#### [Stored dataset items]
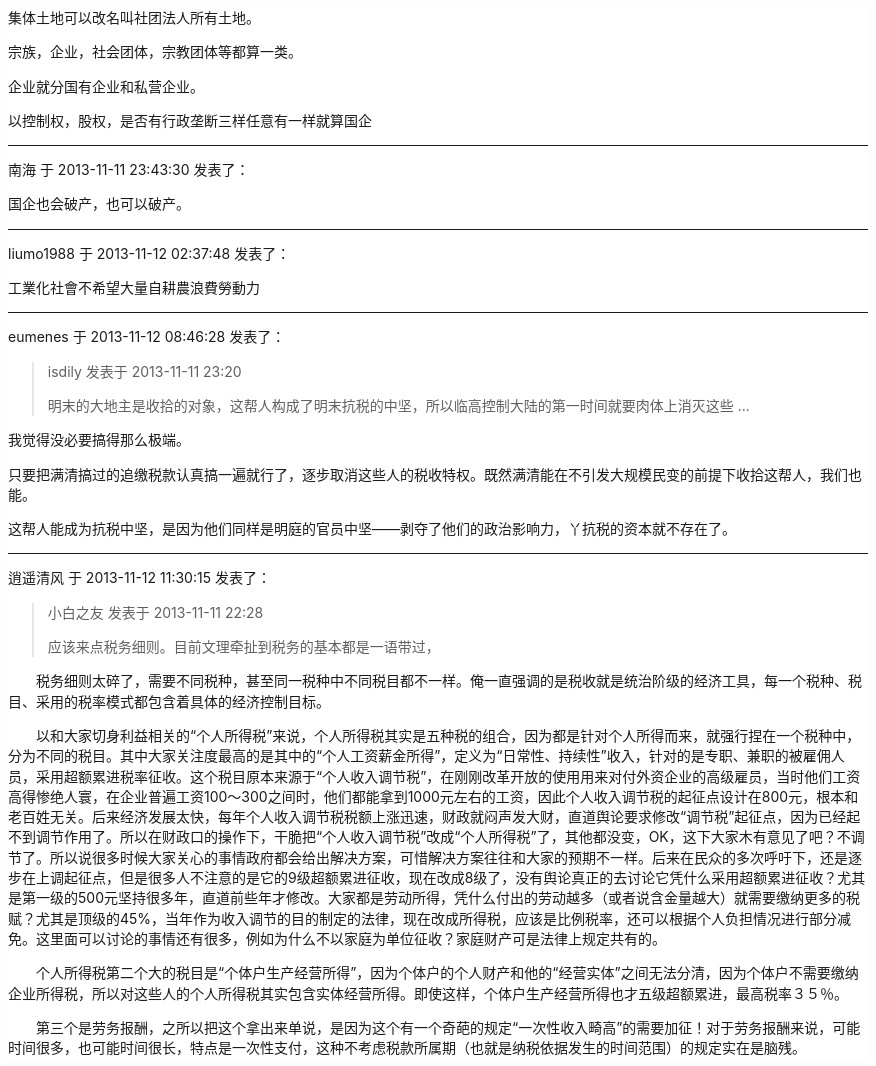 集体土地可以改名叫社团法人所有土地。

宗族，企业，社会团体，宗教团体等都算一类。

企业就分国有企业和私营企业。

以控制权，股权，是否有行政垄断三样任意有一样就算国企

---------

南海 于 2013-11-11 23:43:30 发表了：

国企也会破产，也可以破产。

---------

liumo1988 于 2013-11-12 02:37:48 发表了：

工業化社會不希望大量自耕農浪費勞動力

---------

eumenes 于 2013-11-12 08:46:28 发表了：

> isdily 发表于 2013-11-11 23:20
> 
> 明末的大地主是收拾的对象，这帮人构成了明末抗税的中坚，所以临高控制大陆的第一时间就要肉体上消灭这些 ...



我觉得没必要搞得那么极端。

只要把满清搞过的追缴税款认真搞一遍就行了，逐步取消这些人的税收特权。既然满清能在不引发大规模民变的前提下收拾这帮人，我们也能。

这帮人能成为抗税中坚，是因为他们同样是明庭的官员中坚——剥夺了他们的政治影响力，丫抗税的资本就不存在了。

---------

逍遥清风 于 2013-11-12 11:30:15 发表了：

> 小白之友 发表于 2013-11-11 22:28
> 
> 应该来点税务细则。目前文理牵扯到税务的基本都是一语带过，



　　税务细则太碎了，需要不同税种，甚至同一税种中不同税目都不一样。俺一直强调的是税收就是统治阶级的经济工具，每一个税种、税目、采用的税率模式都包含着具体的经济控制目标。

　　以和大家切身利益相关的“个人所得税”来说，个人所得税其实是五种税的组合，因为都是针对个人所得而来，就强行捏在一个税种中，分为不同的税目。其中大家关注度最高的是其中的“个人工资薪金所得”，定义为“日常性、持续性”收入，针对的是专职、兼职的被雇佣人员，采用超额累进税率征收。这个税目原本来源于“个人收入调节税”，在刚刚改革开放的使用用来对付外资企业的高级雇员，当时他们工资高得惨绝人寰，在企业普遍工资100～300之间时，他们都能拿到1000元左右的工资，因此个人收入调节税的起征点设计在800元，根本和老百姓无关。后来经济发展太快，每年个人收入调节税税额上涨迅速，财政就闷声发大财，直道舆论要求修改“调节税”起征点，因为已经起不到调节作用了。所以在财政口的操作下，干脆把“个人收入调节税”改成“个人所得税”了，其他都没变，OK，这下大家木有意见了吧？不调节了。所以说很多时候大家关心的事情政府都会给出解决方案，可惜解决方案往往和大家的预期不一样。后来在民众的多次呼吁下，还是逐步在上调起征点，但是很多人不注意的是它的9级超额累进征收，现在改成8级了，没有舆论真正的去讨论它凭什么采用超额累进征收？尤其是第一级的500元坚持很多年，直道前些年才修改。大家都是劳动所得，凭什么付出的劳动越多（或者说含金量越大）就需要缴纳更多的税赋？尤其是顶级的45%，当年作为收入调节的目的制定的法律，现在改成所得税，应该是比例税率，还可以根据个人负担情况进行部分减免。这里面可以讨论的事情还有很多，例如为什么不以家庭为单位征收？家庭财产可是法律上规定共有的。

　　个人所得税第二个大的税目是“个体户生产经营所得”，因为个体户的个人财产和他的“经营实体”之间无法分清，因为个体户不需要缴纳企业所得税，所以对这些人的个人所得税其实包含实体经营所得。即使这样，个体户生产经营所得也才五级超额累进，最高税率３５％。

　　第三个是劳务报酬，之所以把这个拿出来单说，是因为这个有一个奇葩的规定“一次性收入畸高”的需要加征！对于劳务报酬来说，可能时间很多，也可能时间很长，特点是一次性支付，这种不考虑税款所属期（也就是纳税依据发生的时间范围）的规定实在是脑残。
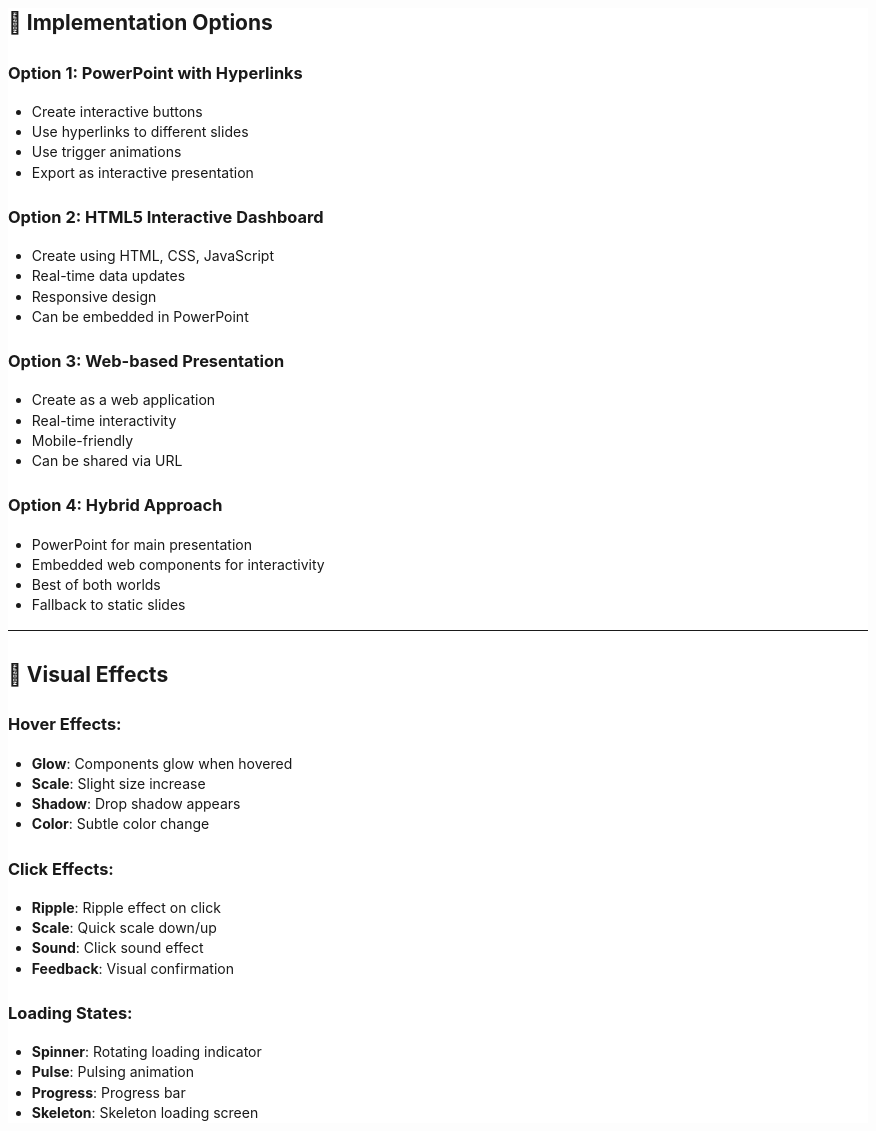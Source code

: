 
## 🚀 **Implementation Options**

### **Option 1: PowerPoint with Hyperlinks**
- Create interactive buttons
- Use hyperlinks to different slides
- Use trigger animations
- Export as interactive presentation

### **Option 2: HTML5 Interactive Dashboard**
- Create using HTML, CSS, JavaScript
- Real-time data updates
- Responsive design
- Can be embedded in PowerPoint

### **Option 3: Web-based Presentation**
- Create as a web application
- Real-time interactivity
- Mobile-friendly
- Can be shared via URL

### **Option 4: Hybrid Approach**
- PowerPoint for main presentation
- Embedded web components for interactivity
- Best of both worlds
- Fallback to static slides

---

## 🎨 **Visual Effects**

### **Hover Effects:**
- **Glow**: Components glow when hovered
- **Scale**: Slight size increase
- **Shadow**: Drop shadow appears
- **Color**: Subtle color change

### **Click Effects:**
- **Ripple**: Ripple effect on click
- **Scale**: Quick scale down/up
- **Sound**: Click sound effect
- **Feedback**: Visual confirmation

### **Loading States:**
- **Spinner**: Rotating loading indicator
- **Pulse**: Pulsing animation
- **Progress**: Progress bar
- **Skeleton**: Skeleton loading screen
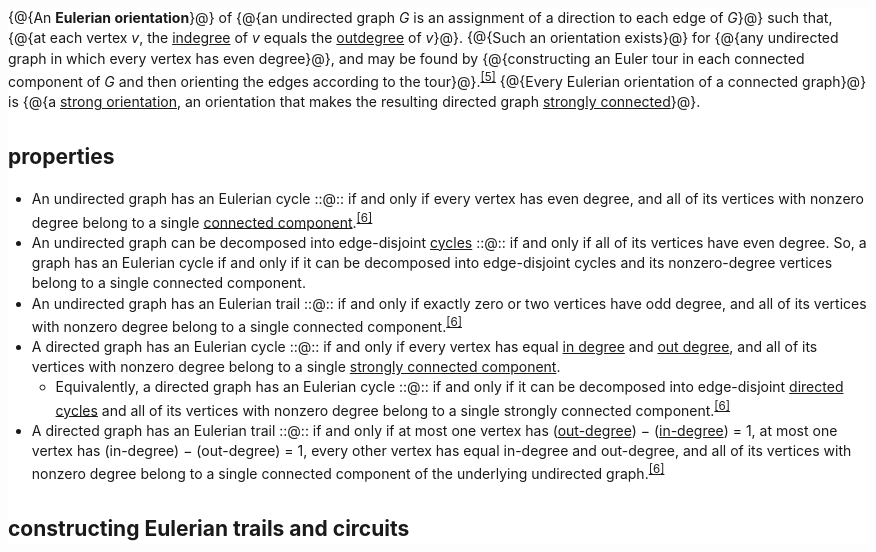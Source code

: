 {@{An __Eulerian orientation__}@} of {@{an undirected graph _G_ is an assignment of a direction to each edge of _G_}@} such that, {@{at each vertex _v_, the [indegree](directed%20graph.md#indegree%20and%20outdegree) of _v_ equals the [outdegree](directed%20graph.md#indegree%20and%20outdegree) of _v_}@}. {@{Such an orientation exists}@} for {@{any undirected graph in which every vertex has even degree}@}, and may be found by {@{constructing an Euler tour in each connected component of _G_ and then orienting the edges according to the tour}@}.<sup>[\[5\]](#^ref-5)</sup> {@{Every Eulerian orientation of a connected graph}@} is {@{a [strong orientation](strong%20orientation.md), an orientation that makes the resulting directed graph [strongly connected](strongly%20connected%20component.md)}@}. 

## properties

- An undirected graph has an Eulerian cycle ::@:: if and only if every vertex has even degree, and all of its vertices with nonzero degree belong to a single [connected component](component%20(graph%20theory).md).<sup>[\[6\]](#^ref-6)</sup> 
- An undirected graph can be decomposed into edge-disjoint [cycles](cycle%20(graph%20theory).md) ::@:: if and only if all of its vertices have even degree. So, a graph has an Eulerian cycle if and only if it can be decomposed into edge-disjoint cycles and its nonzero-degree vertices belong to a single connected component. 
- An undirected graph has an Eulerian trail ::@:: if and only if exactly zero or two vertices have odd degree, and all of its vertices with nonzero degree belong to a single connected component.<sup>[\[6\]](#^ref-6)</sup> 
- A directed graph has an Eulerian cycle ::@:: if and only if every vertex has equal [in degree](degree%20(graph%20theory).md) and [out degree](degree%20(graph%20theory).md), and all of its vertices with nonzero degree belong to a single [strongly connected component](strongly%20connected%20component.md). 
  - Equivalently, a directed graph has an Eulerian cycle ::@:: if and only if it can be decomposed into edge-disjoint [directed cycles](cycle%20(graph%20theory).md) and all of its vertices with nonzero degree belong to a single strongly connected component.<sup>[\[6\]](#^ref-6)</sup> 
- A directed graph has an Eulerian trail ::@:: if and only if at most one vertex has \([out-degree](degree%20(graph%20theory).md)\) − \([in-degree](degree%20(graph%20theory).md)\) = 1, at most one vertex has \(in-degree\) − \(out-degree\) = 1, every other vertex has equal in-degree and out-degree, and all of its vertices with nonzero degree belong to a single connected component of the underlying undirected graph.<sup>[\[6\]](#^ref-6)</sup> 

## constructing Eulerian trails and circuits
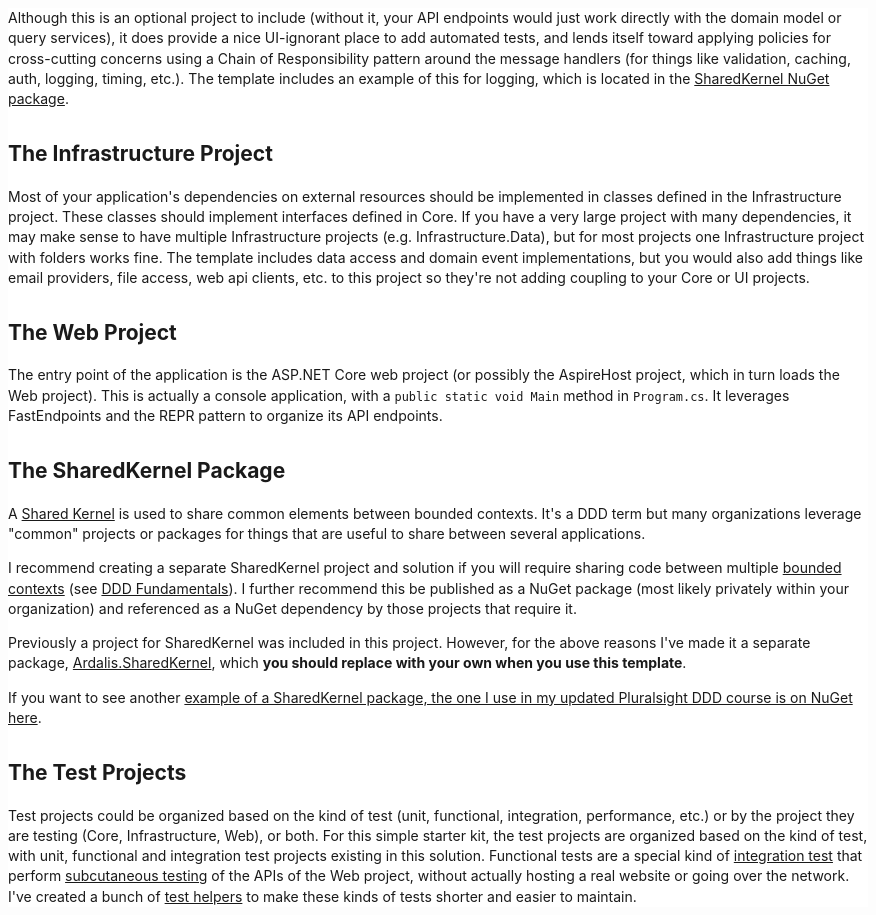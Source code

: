 Although this is an optional project to include (without it, your API endpoints would just work directly with the domain model or query services), it does provide a nice UI-ignorant place to add automated tests, and lends itself toward applying policies for cross-cutting concerns using a Chain of Responsibility pattern around the message handlers (for things like validation, caching, auth, logging, timing, etc.). The template includes an example of this for logging, which is located in the [SharedKernel NuGet package](https://github.com/ardalis/Ardalis.SharedKernel/blob/main/src/Ardalis.SharedKernel/LoggingBehavior.cs).

## The Infrastructure Project

Most of your application's dependencies on external resources should be implemented in classes defined in the Infrastructure project. These classes should implement interfaces defined in Core. If you have a very large project with many dependencies, it may make sense to have multiple Infrastructure projects (e.g. Infrastructure.Data), but for most projects one Infrastructure project with folders works fine. The template includes data access and domain event implementations, but you would also add things like email providers, file access, web api clients, etc. to this project so they're not adding coupling to your Core or UI projects.

## The Web Project

The entry point of the application is the ASP.NET Core web project (or possibly the AspireHost project, which in turn loads the Web project). This is actually a console application, with a `public static void Main` method in `Program.cs`. It leverages FastEndpoints and the REPR pattern to organize its API endpoints.

## The SharedKernel Package

A [Shared Kernel](https://deviq.com/domain-driven-design/shared-kernel) is used to share common elements between bounded contexts. It's a DDD term but many organizations leverage "common" projects or packages for things that are useful to share between several applications.

I recommend creating a separate SharedKernel project and solution if you will require sharing code between multiple [bounded contexts](https://ardalis.com/encapsulation-boundaries-large-and-small/) (see [DDD Fundamentals](https://www.pluralsight.com/courses/domain-driven-design-fundamentals)). I further recommend this be published as a NuGet package (most likely privately within your organization) and referenced as a NuGet dependency by those projects that require it.

Previously a project for SharedKernel was included in this project. However, for the above reasons I've made it a separate package, [Ardalis.SharedKernel](https://github.com/ardalis/Ardalis.SharedKernel), which **you should replace with your own when you use this template**.

If you want to see another [example of a SharedKernel package, the one I use in my updated Pluralsight DDD course is on NuGet here](https://www.nuget.org/packages/PluralsightDdd.SharedKernel/).

## The Test Projects

Test projects could be organized based on the kind of test (unit, functional, integration, performance, etc.) or by the project they are testing (Core, Infrastructure, Web), or both. For this simple starter kit, the test projects are organized based on the kind of test, with unit, functional and integration test projects existing in this solution. Functional tests are a special kind of [integration test](https://learn.microsoft.com/en-us/aspnet/core/test/integration-tests?view=aspnetcore-8.0) that perform [subcutaneous testing](https://martinfowler.com/bliki/SubcutaneousTest.html) of the APIs of the Web project, without actually hosting a real website or going over the network. I've created a bunch of [test helpers](https://github.com/ardalis/HttpClientTestExtensions) to make these kinds of tests shorter and easier to maintain.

#### [PROMPT]
Restate the data word for word from its first line through the line with "税务细则太碎了，需要不同税种", leaving out any picture along the way.

#### [THE ANSWER]
 集体土地可以改名叫社团法人所有土地。

宗族，企业，社会团体，宗教团体等都算一类。

企业就分国有企业和私营企业。

以控制权，股权，是否有行政垄断三样任意有一样就算国企

---------

南海 于 2013-11-11 23:43:30 发表了：

国企也会破产，也可以破产。

---------

liumo1988 于 2013-11-12 02:37:48 发表了：

工業化社會不希望大量自耕農浪費勞動力

---------

eumenes 于 2013-11-12 08:46:28 发表了：

> isdily 发表于 2013-11-11 23:20
> 
> 明末的大地主是收拾的对象，这帮人构成了明末抗税的中坚，所以临高控制大陆的第一时间就要肉体上消灭这些 ...



我觉得没必要搞得那么极端。

只要把满清搞过的追缴税款认真搞一遍就行了，逐步取消这些人的税收特权。既然满清能在不引发大规模民变的前提下收拾这帮人，我们也能。

这帮人能成为抗税中坚，是因为他们同样是明庭的官员中坚——剥夺了他们的政治影响力，丫抗税的资本就不存在了。

---------

逍遥清风 于 2013-11-12 11:30:15 发表了：

> 小白之友 发表于 2013-11-11 22:28
> 
> 应该来点税务细则。目前文理牵扯到税务的基本都是一语带过，



　　税务细则太碎了，需要不同税种，甚至同一税种中不同税目都不一样。俺一直强调的是税收就是统治阶级的经济工具，每一个税种、税目、采用的税率模式都包含着具体的经济控制目标。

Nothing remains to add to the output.